- _Exercise details_
Using the records below, repeat exactly the lines from the one holding "Sales Forecasting (Kaggle)" through the one holding "- Baseline: Simple architecture", both ends included, and no others.
------------------------------------
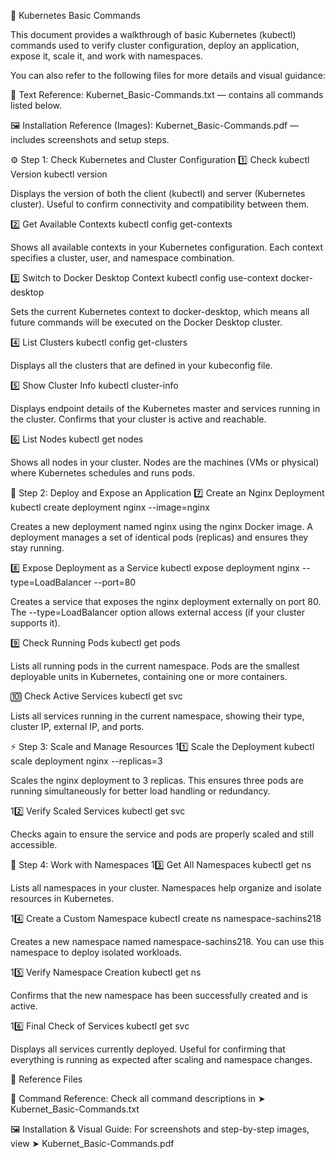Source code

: 🧠 Kubernetes Basic Commands

This document provides a walkthrough of basic Kubernetes (kubectl) commands used to verify cluster configuration, deploy an application, expose it, scale it, and work with namespaces.

You can also refer to the following files for more details and visual guidance:

📄 Text Reference: Kubernet_Basic-Commands.txt — contains all commands listed below.

🖼️ Installation Reference (Images): Kubernet_Basic-Commands.pdf — includes screenshots and setup steps.

⚙️ Step 1: Check Kubernetes and Cluster Configuration
1️⃣ Check kubectl Version
kubectl version


Displays the version of both the client (kubectl) and server (Kubernetes cluster).
Useful to confirm connectivity and compatibility between them.

2️⃣ Get Available Contexts
kubectl config get-contexts


Shows all available contexts in your Kubernetes configuration.
Each context specifies a cluster, user, and namespace combination.

3️⃣ Switch to Docker Desktop Context
kubectl config use-context docker-desktop


Sets the current Kubernetes context to docker-desktop, which means all future commands will be executed on the Docker Desktop cluster.

4️⃣ List Clusters
kubectl config get-clusters


Displays all the clusters that are defined in your kubeconfig file.

5️⃣ Show Cluster Info
kubectl cluster-info


Displays endpoint details of the Kubernetes master and services running in the cluster.
Confirms that your cluster is active and reachable.

6️⃣ List Nodes
kubectl get nodes


Shows all nodes in your cluster.
Nodes are the machines (VMs or physical) where Kubernetes schedules and runs pods.

🚀 Step 2: Deploy and Expose an Application
7️⃣ Create an Nginx Deployment
kubectl create deployment nginx --image=nginx


Creates a new deployment named nginx using the nginx Docker image.
A deployment manages a set of identical pods (replicas) and ensures they stay running.

8️⃣ Expose Deployment as a Service
kubectl expose deployment nginx --type=LoadBalancer --port=80


Creates a service that exposes the nginx deployment externally on port 80.
The --type=LoadBalancer option allows external access (if your cluster supports it).

9️⃣ Check Running Pods
kubectl get pods


Lists all running pods in the current namespace.
Pods are the smallest deployable units in Kubernetes, containing one or more containers.

🔟 Check Active Services
kubectl get svc


Lists all services running in the current namespace, showing their type, cluster IP, external IP, and ports.

⚡ Step 3: Scale and Manage Resources
11️⃣ Scale the Deployment
kubectl scale deployment nginx --replicas=3


Scales the nginx deployment to 3 replicas.
This ensures three pods are running simultaneously for better load handling or redundancy.

12️⃣ Verify Scaled Services
kubectl get svc


Checks again to ensure the service and pods are properly scaled and still accessible.

🧩 Step 4: Work with Namespaces
13️⃣ Get All Namespaces
kubectl get ns


Lists all namespaces in your cluster.
Namespaces help organize and isolate resources in Kubernetes.

14️⃣ Create a Custom Namespace
kubectl create ns namespace-sachins218


Creates a new namespace named namespace-sachins218.
You can use this namespace to deploy isolated workloads.

15️⃣ Verify Namespace Creation
kubectl get ns


Confirms that the new namespace has been successfully created and is active.

16️⃣ Final Check of Services
kubectl get svc


Displays all services currently deployed.
Useful for confirming that everything is running as expected after scaling and namespace changes.

🧾 Reference Files

📘 Command Reference: Check all command descriptions in
➤ Kubernet_Basic-Commands.txt

🖼️ Installation & Visual Guide: For screenshots and step-by-step images, view
➤ Kubernet_Basic-Commands.pdf
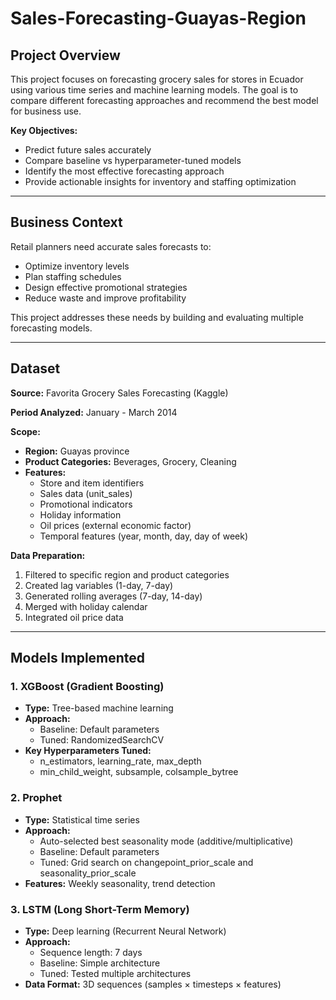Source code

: # Sales-Forecasting-Guayas-Region

## Project Overview

This project focuses on forecasting grocery sales for stores in Ecuador using various time series and machine learning models. The goal is to compare different forecasting approaches and recommend the best model for business use.

**Key Objectives:**
- Predict future sales accurately
- Compare baseline vs hyperparameter-tuned models
- Identify the most effective forecasting approach
- Provide actionable insights for inventory and staffing optimization

---

## Business Context

Retail planners need accurate sales forecasts to:
- Optimize inventory levels
- Plan staffing schedules
- Design effective promotional strategies
- Reduce waste and improve profitability

This project addresses these needs by building and evaluating multiple forecasting models.

---

## Dataset

**Source:** Favorita Grocery Sales Forecasting (Kaggle)

**Period Analyzed:** January - March 2014

**Scope:**
- **Region:** Guayas province
- **Product Categories:** Beverages, Grocery, Cleaning
- **Features:**
  - Store and item identifiers
  - Sales data (unit_sales)
  - Promotional indicators
  - Holiday information
  - Oil prices (external economic factor)
  - Temporal features (year, month, day, day of week)

**Data Preparation:**
1. Filtered to specific region and product categories
2. Created lag variables (1-day, 7-day)
3. Generated rolling averages (7-day, 14-day)
4. Merged with holiday calendar
5. Integrated oil price data

---

## Models Implemented

### 1. **XGBoost (Gradient Boosting)**
- **Type:** Tree-based machine learning
- **Approach:** 
  - Baseline: Default parameters
  - Tuned: RandomizedSearchCV
- **Key Hyperparameters Tuned:**
  - n_estimators, learning_rate, max_depth
  - min_child_weight, subsample, colsample_bytree

### 2. **Prophet**
- **Type:** Statistical time series
- **Approach:**
  - Auto-selected best seasonality mode (additive/multiplicative)
  - Baseline: Default parameters
  - Tuned: Grid search on changepoint_prior_scale and seasonality_prior_scale
- **Features:** Weekly seasonality, trend detection

### 3. **LSTM (Long Short-Term Memory)**
- **Type:** Deep learning (Recurrent Neural Network)
- **Approach:**
  - Sequence length: 7 days
  - Baseline: Simple architecture
  - Tuned: Tested multiple architectures
- **Data Format:** 3D sequences (samples × timesteps × features)

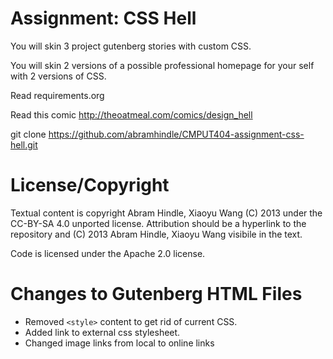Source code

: Assignment: CSS Hell
====================

You will skin 3 project gutenberg stories with custom CSS.

You will skin 2 versions of a possible professional homepage for your
self with 2 versions of CSS.

Read requirements.org

Read this comic http://theoatmeal.com/comics/design_hell

git clone https://github.com/abramhindle/CMPUT404-assignment-css-hell.git

License/Copyright
=================

Textual content is copyright Abram Hindle, Xiaoyu Wang (C) 2013 under the CC-BY-SA
4.0 unported license. Attribution should be a hyperlink to the
repository and (C) 2013 Abram Hindle, Xiaoyu Wang visibile in the text.

Code is licensed under the Apache 2.0 license.


Changes to Gutenberg HTML Files
===============================
* Removed `<style>` content to get rid of current CSS.
* Added link to external css stylesheet.
* Changed image links from local to online links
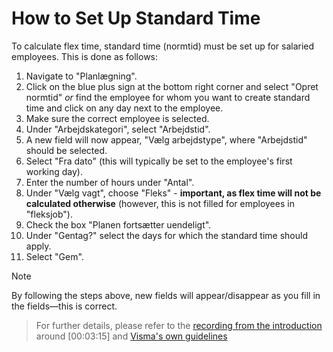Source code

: # How to Set Up Standard Time

To calculate flex time, standard time (normtid) must be set up for salaried employees. This is done as follows:

1. Navigate to "Planlægning".
2. Click on the blue plus sign at the bottom right corner and select "Opret normtid" _or_ find the employee for whom you want to create standard time and click on any day next to the employee.
3. Make sure the correct employee is selected.
4. Under "Arbejdskategori", select "Arbejdstid".
5. A new field will now appear, "Vælg arbejdstype", where "Arbejdstid" should be selected.
6. Select "Fra dato" (this will typically be set to the employee's first working day).
7. Enter the number of hours under "Antal".
8. Under "Vælg vagt", choose "Fleks" - **important, as flex time will not be calculated otherwise** (however, this is not filled for employees in "fleksjob").
9. Check the box "Planen fortsætter uendeligt".
10. Under "Gentag?" select the days for which the standard time should apply.
11. Select "Gem".

> [!NOTE]
> By following the steps above, new fields will appear/disappear as you fill in the fields—this is correct.

> For further details, please refer to the [recording from the introduction](https://drive.google.com/file/d/1MPGeUmRteXMQVe_OqVtYNaGs0aFUJfHr/view?usp=sharing) around [00:03:15] and [Visma's own guidelines](https://community.visma.com/t5/Vejledninger-i-Visma-Time/Sadan-oprettes-og-vedligholdes-Planlaegning-i-Visma-Time/ta-p/360043?attachment-id=11783)
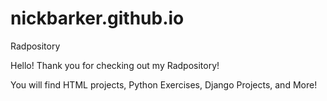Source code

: # nickbarker.github.io
Radpository

Hello!  Thank you for checking out my Radpository!

You will find HTML projects, Python Exercises, Django Projects, and More!
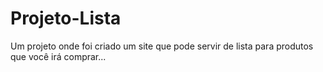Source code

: # Projeto-Lista
 Um projeto onde foi criado um site que pode servir de lista para produtos que você irá comprar...

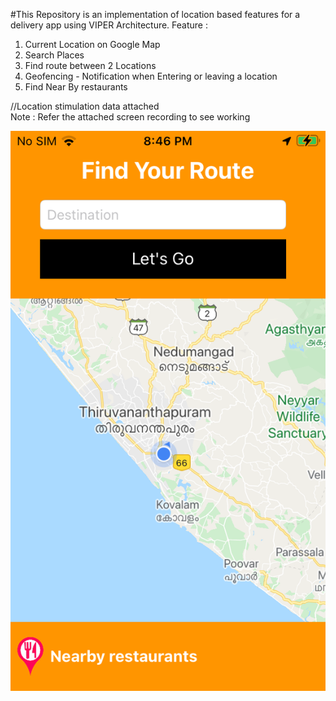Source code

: #This Repository is an implementation of location based features for a delivery app using VIPER Architecture.
Feature : 
  1. Current Location on Google Map
  2. Search Places
  3. Find route between 2 Locations
  4. Geofencing - Notification when Entering or leaving a location
  5. Find Near By restaurants
  
//Location stimulation data attached  
Note : Refer the attached screen recording to see working


![alt tag](https://github.com/Vignesh19y9/Delivery-App-Viper/blob/main/1.PNG)
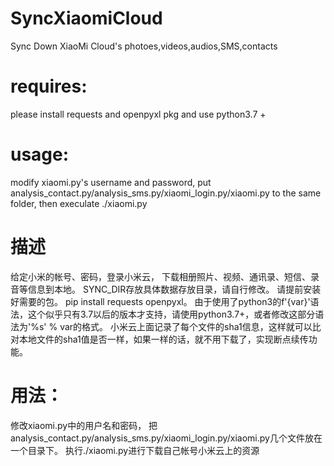 # SyncXiaomiCloud
Sync Down XiaoMi Cloud's photoes,videos,audios,SMS,contacts
# requires:
please install requests and openpyxl pkg and use python3.7 +
# usage:
modify xiaomi.py's username and password,
put analysis_contact.py/analysis_sms.py/xiaomi_login.py/xiaomi.py to the same folder,
then execulate ./xiaomi.py

# 描述
给定小米的帐号、密码，登录小米云，
下载相册照片、视频、通讯录、短信、录音等信息到本地。
SYNC_DIR存放具体数据存放目录，请自行修改。
请提前安装好需要的包。
pip install requests openpyxl。
由于使用了python3的f'{var}'语法，这个似乎只有3.7以后的版本才支持，请使用python3.7+，或者修改这部分语法为'%s' % var的格式。
小米云上面记录了每个文件的sha1信息，这样就可以比对本地文件的sha1值是否一样，如果一样的话，就不用下载了，实现断点续传功能。
# 用法：
修改xiaomi.py中的用户名和密码，
把analysis_contact.py/analysis_sms.py/xiaomi_login.py/xiaomi.py几个文件放在一个目录下。
执行./xiaomi.py进行下载自己帐号小米云上的资源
------------------------------------
- _The completed task_
**Source:** Favorita Grocery Sales Forecasting (Kaggle)

**Period Analyzed:** January - March 2014

**Scope:**
- **Region:** Guayas province
- **Product Categories:** Beverages, Grocery, Cleaning
- **Features:**
  - Store and item identifiers
  - Sales data (unit_sales)
  - Promotional indicators
  - Holiday information
  - Oil prices (external economic factor)
  - Temporal features (year, month, day, day of week)

**Data Preparation:**
1. Filtered to specific region and product categories
2. Created lag variables (1-day, 7-day)
3. Generated rolling averages (7-day, 14-day)
4. Merged with holiday calendar
5. Integrated oil price data

---

## Models Implemented

### 1. **XGBoost (Gradient Boosting)**
- **Type:** Tree-based machine learning
- **Approach:** 
  - Baseline: Default parameters
  - Tuned: RandomizedSearchCV
- **Key Hyperparameters Tuned:**
  - n_estimators, learning_rate, max_depth
  - min_child_weight, subsample, colsample_bytree

### 2. **Prophet**
- **Type:** Statistical time series
- **Approach:**
  - Auto-selected best seasonality mode (additive/multiplicative)
  - Baseline: Default parameters
  - Tuned: Grid search on changepoint_prior_scale and seasonality_prior_scale
- **Features:** Weekly seasonality, trend detection

### 3. **LSTM (Long Short-Term Memory)**
- **Type:** Deep learning (Recurrent Neural Network)
- **Approach:**
  - Sequence length: 7 days
  - Baseline: Simple architecture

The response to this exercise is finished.